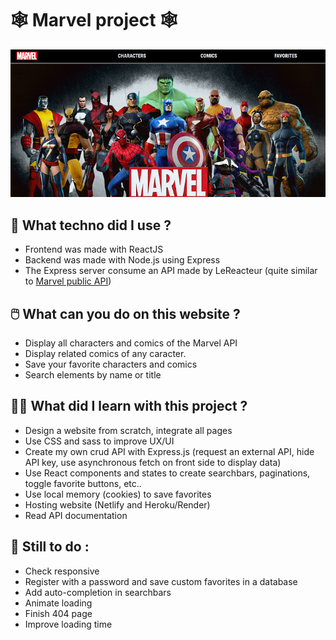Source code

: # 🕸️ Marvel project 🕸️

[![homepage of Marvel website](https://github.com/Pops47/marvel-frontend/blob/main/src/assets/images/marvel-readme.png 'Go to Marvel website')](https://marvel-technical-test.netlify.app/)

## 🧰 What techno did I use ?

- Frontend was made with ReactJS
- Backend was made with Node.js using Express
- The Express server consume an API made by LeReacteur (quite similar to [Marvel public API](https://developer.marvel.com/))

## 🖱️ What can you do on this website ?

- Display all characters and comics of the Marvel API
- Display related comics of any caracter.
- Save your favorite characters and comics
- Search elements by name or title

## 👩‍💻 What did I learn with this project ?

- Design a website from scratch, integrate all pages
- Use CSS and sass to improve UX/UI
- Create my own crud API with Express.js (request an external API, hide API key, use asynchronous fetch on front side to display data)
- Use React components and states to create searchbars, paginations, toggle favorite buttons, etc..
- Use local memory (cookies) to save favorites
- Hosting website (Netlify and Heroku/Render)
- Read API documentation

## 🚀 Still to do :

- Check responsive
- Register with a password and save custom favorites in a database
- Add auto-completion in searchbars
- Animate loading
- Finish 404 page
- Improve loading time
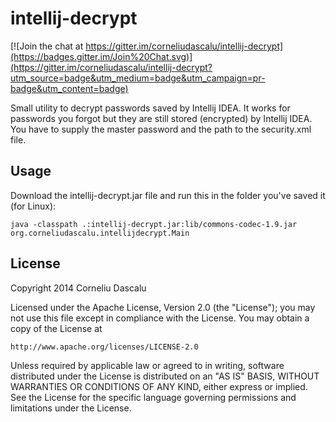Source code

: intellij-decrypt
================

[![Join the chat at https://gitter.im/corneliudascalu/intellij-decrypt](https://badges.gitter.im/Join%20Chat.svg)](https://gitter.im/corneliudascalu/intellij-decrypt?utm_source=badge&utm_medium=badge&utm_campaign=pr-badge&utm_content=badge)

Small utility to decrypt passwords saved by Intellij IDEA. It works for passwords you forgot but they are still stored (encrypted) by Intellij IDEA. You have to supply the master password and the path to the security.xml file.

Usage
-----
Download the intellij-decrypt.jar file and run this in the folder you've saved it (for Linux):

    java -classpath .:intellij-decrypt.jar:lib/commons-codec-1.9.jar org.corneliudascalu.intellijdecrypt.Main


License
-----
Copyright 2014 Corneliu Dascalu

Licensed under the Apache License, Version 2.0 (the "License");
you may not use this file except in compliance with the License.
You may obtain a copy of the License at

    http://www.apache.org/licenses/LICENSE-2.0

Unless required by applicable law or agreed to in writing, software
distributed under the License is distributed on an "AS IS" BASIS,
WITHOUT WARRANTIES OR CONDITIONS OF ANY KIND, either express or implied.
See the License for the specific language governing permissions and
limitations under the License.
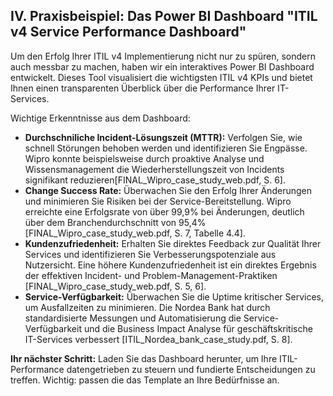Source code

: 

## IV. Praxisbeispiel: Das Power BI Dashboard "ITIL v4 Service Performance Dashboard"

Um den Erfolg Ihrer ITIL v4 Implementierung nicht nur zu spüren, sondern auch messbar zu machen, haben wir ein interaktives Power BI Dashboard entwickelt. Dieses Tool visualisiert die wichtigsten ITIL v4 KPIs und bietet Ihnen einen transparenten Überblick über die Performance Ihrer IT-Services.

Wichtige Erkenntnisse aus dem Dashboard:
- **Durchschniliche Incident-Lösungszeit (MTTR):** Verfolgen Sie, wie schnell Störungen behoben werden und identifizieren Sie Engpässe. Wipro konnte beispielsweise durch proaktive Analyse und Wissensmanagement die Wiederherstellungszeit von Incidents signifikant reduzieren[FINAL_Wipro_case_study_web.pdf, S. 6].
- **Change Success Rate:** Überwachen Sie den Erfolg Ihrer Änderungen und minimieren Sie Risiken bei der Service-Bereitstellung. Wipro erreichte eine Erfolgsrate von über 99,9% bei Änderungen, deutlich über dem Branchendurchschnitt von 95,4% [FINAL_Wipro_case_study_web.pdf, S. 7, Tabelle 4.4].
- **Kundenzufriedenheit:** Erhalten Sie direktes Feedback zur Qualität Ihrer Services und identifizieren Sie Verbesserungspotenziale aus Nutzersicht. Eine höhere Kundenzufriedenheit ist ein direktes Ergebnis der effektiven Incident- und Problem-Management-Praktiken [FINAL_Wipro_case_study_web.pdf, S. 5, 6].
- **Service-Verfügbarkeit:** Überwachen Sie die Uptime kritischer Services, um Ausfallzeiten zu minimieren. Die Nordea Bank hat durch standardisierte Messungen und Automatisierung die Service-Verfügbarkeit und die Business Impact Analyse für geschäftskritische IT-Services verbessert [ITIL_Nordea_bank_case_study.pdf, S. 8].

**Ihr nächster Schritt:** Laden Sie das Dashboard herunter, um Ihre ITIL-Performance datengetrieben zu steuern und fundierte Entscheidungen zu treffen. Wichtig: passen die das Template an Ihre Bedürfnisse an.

= = =

Excluding any pictures, print exactly the lines of the listing above from the line with "- Read API documentation" to the line with "## IV. Praxisbeispiel: Das", both ends included.

- Read API documentation

## 🚀 Still to do :

- Check responsive
- Register with a password and save custom favorites in a database
- Add auto-completion in searchbars
- Animate loading
- Finish 404 page
- Improve loading time
Source code

: intellij-decrypt
================

[![Join the chat at https://gitter.im/corneliudascalu/intellij-decrypt](https://badges.gitter.im/Join%20Chat.svg)](https://gitter.im/corneliudascalu/intellij-decrypt?utm_source=badge&utm_medium=badge&utm_campaign=pr-badge&utm_content=badge)

Small utility to decrypt passwords saved by Intellij IDEA. It works for passwords you forgot but they are still stored (encrypted) by Intellij IDEA. You have to supply the master password and the path to the security.xml file.

Usage
-----
Download the intellij-decrypt.jar file and run this in the folder you've saved it (for Linux):

    java -classpath .:intellij-decrypt.jar:lib/commons-codec-1.9.jar org.corneliudascalu.intellijdecrypt.Main


License
-----
Copyright 2014 Corneliu Dascalu

Licensed under the Apache License, Version 2.0 (the "License");
you may not use this file except in compliance with the License.
You may obtain a copy of the License at

    http://www.apache.org/licenses/LICENSE-2.0

Unless required by applicable law or agreed to in writing, software
distributed under the License is distributed on an "AS IS" BASIS,
WITHOUT WARRANTIES OR CONDITIONS OF ANY KIND, either express or implied.
See the License for the specific language governing permissions and
limitations under the License.
Source code

: 

## IV. Praxisbeispiel: Das Power BI Dashboard "ITIL v4 Service Performance Dashboard"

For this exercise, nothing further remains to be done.